A vendor you can trust
Because most organizations are hesitant to take chances with their backup operations, it's not surprising that a majority of survey respondents prefer established vendors. When asked what disk-based backup and recovery products they are looking at or have deployed, respondents listed products from well-known vendors, including EMC Corp., IBM Corp., Legato, Network Appliance Inc.,Quantum, Storage Technology Corp. and Veritas Software Corp. (See Figure 5).

"I have nothing against startups," says Terry Kieffer, an IT director at a financial services firm in Chicago. But he adds that when his company makes a substantial investment in a new backup product, the vendor must have the financial strength to back that product over the long haul. "The bottom line is that a firm's financial strength is very important in selection of a product," he says.

Yet other survey respondents expressed a willingness to evaluate emerging vendors for their backup and recovery solutions. "If there are more cost-effective new vendors that come into this space with similar functionality to the big players, then we certainly would be amenable to evaluating them," says data center director Nagurney.

Foote Cone & Belding's Sonty agrees: "I would look for a tested solution ... good functionality and a company that has financial strength." He adds that he'll also try to find out what kind of user perception the startup's product is getting and how competitively its service and support package stacks up against the major players.

While vendors position themselves for leadership in this market, 2004 is shaping up to be a year of evaluation, initial deployment and integration of disk-based backup solutions.

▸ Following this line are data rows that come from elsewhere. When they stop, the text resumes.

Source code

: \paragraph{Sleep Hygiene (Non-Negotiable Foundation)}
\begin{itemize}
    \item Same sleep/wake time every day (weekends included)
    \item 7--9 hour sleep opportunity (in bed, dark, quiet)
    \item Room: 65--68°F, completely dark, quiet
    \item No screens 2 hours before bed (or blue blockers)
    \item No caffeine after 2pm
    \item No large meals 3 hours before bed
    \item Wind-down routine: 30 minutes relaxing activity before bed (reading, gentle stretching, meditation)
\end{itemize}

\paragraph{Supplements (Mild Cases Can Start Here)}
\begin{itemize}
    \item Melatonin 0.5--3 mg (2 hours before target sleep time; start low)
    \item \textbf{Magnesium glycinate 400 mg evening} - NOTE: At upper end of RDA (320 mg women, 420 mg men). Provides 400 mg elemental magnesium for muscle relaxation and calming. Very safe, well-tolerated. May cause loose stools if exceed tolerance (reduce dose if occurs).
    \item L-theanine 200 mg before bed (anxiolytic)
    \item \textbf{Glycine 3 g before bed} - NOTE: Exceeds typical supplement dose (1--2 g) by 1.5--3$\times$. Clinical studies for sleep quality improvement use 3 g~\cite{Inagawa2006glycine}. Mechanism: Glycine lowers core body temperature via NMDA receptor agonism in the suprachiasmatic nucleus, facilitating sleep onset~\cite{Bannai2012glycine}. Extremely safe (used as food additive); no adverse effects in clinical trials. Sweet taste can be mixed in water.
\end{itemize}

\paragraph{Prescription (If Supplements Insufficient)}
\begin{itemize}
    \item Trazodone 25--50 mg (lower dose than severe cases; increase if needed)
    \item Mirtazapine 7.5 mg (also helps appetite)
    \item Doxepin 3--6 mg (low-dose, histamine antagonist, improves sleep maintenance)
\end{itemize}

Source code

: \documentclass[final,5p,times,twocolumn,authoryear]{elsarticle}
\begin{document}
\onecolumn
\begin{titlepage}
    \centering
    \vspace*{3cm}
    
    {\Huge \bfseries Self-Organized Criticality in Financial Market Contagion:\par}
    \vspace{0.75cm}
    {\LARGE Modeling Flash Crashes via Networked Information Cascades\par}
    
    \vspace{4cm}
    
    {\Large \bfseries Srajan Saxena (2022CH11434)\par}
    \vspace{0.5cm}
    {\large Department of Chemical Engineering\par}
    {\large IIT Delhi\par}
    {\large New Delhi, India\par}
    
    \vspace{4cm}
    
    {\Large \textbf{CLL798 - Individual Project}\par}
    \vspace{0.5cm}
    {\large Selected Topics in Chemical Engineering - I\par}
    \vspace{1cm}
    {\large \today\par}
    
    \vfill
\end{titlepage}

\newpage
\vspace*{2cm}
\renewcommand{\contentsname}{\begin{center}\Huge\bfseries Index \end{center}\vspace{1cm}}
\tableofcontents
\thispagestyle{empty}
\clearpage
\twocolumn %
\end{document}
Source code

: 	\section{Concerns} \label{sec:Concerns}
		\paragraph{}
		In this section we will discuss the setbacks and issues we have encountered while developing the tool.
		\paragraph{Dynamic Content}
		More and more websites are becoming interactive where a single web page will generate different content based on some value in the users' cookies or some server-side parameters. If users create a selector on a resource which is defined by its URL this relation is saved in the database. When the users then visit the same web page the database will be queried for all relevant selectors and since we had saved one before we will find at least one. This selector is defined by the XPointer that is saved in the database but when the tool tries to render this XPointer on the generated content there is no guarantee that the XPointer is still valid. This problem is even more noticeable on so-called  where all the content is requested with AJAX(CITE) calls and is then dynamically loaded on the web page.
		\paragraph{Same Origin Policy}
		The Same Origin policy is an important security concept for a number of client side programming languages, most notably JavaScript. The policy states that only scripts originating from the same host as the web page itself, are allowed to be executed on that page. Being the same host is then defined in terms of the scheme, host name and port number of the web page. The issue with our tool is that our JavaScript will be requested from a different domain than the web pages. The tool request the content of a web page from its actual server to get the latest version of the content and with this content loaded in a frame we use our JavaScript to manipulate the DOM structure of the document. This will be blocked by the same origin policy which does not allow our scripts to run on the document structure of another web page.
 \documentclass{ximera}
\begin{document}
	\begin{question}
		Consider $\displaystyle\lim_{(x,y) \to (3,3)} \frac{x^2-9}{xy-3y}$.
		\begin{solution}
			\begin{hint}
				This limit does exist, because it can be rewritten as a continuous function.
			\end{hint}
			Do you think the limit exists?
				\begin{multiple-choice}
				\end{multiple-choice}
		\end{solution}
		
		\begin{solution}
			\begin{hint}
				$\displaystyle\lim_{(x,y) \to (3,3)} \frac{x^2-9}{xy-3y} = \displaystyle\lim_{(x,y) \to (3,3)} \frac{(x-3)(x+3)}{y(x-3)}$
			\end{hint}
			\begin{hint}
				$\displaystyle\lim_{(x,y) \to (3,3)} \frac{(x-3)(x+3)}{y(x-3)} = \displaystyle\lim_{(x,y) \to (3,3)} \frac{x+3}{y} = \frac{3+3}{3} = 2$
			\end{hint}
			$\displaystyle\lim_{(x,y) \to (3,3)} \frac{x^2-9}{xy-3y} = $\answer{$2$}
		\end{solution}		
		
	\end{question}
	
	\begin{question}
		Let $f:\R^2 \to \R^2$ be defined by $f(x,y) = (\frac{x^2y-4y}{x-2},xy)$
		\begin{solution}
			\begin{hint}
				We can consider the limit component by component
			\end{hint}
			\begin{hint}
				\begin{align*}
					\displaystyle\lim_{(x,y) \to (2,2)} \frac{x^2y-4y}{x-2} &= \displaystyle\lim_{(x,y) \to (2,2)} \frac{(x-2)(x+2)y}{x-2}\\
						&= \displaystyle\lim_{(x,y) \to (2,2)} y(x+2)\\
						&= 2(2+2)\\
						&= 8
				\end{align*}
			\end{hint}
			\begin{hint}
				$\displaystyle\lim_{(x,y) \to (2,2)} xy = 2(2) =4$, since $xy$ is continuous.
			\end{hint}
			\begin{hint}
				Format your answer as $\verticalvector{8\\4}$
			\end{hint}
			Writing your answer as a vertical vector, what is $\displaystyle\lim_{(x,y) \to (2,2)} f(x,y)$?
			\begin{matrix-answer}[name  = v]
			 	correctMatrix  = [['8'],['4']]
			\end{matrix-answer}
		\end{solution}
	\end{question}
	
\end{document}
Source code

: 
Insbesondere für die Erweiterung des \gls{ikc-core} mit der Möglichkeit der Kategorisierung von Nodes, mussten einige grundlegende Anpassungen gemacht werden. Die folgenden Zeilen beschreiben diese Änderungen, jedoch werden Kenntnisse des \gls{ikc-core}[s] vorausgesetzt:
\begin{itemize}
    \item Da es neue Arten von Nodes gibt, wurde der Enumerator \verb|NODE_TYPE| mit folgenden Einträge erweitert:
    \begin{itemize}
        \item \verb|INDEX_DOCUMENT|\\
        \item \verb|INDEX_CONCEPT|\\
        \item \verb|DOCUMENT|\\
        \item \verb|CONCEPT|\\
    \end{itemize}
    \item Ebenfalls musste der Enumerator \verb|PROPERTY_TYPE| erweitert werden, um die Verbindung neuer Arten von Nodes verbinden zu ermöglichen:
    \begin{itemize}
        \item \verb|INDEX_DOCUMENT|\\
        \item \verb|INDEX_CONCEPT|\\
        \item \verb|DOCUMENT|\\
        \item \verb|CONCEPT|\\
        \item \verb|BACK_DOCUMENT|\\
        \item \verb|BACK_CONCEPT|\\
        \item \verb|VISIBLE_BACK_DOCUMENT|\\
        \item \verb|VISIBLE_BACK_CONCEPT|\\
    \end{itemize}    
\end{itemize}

Backup and restoration of data clearly remains one of the most significant parts of a storage manager's job. This survey shows that users are looking toward new technologies to solve their age-old backup challenges. Disk brings many benefits to the table, but tape is a reliable and relatively inexpensive medium that will be around for a long time. In the future, disk and tape will work more closely together to ensure hassle-free backups. It may not happen overnight, but this survey suggests that users are looking for answers now.